▶ [YOUR TASK] Report every line of the entries that contains the word "images".

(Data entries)
· · ·

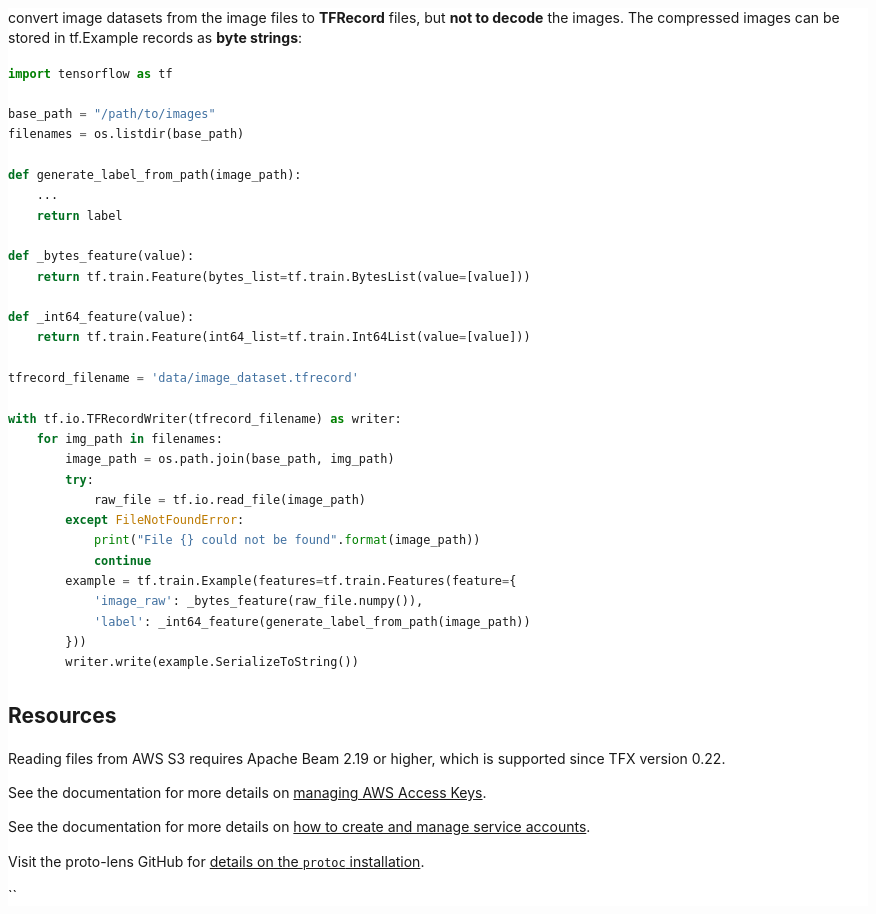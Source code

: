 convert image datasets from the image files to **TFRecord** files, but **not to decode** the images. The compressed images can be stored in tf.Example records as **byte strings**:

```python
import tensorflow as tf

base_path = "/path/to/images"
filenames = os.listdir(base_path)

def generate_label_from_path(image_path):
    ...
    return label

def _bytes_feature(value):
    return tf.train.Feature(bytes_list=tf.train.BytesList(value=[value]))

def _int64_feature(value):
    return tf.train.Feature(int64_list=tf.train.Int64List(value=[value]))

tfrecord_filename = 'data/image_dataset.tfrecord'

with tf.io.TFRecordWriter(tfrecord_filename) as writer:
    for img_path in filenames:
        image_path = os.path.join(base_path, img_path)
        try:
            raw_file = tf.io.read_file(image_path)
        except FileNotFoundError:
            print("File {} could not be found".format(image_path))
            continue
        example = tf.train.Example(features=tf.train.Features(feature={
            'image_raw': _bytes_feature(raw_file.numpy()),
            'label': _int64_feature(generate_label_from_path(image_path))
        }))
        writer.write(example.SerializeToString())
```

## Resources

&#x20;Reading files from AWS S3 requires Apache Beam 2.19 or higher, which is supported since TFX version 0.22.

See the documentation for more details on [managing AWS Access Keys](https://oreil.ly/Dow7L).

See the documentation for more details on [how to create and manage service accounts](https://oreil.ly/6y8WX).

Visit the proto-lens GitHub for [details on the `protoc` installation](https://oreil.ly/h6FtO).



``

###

· · ·

▶ [OUTPUT OF THE TASK]
: convert image datasets from the image files to **TFRecord** files, but **not to decode** the images. The compressed images can be stored in tf.Example records as **byte strings**:
base_path = "/path/to/images"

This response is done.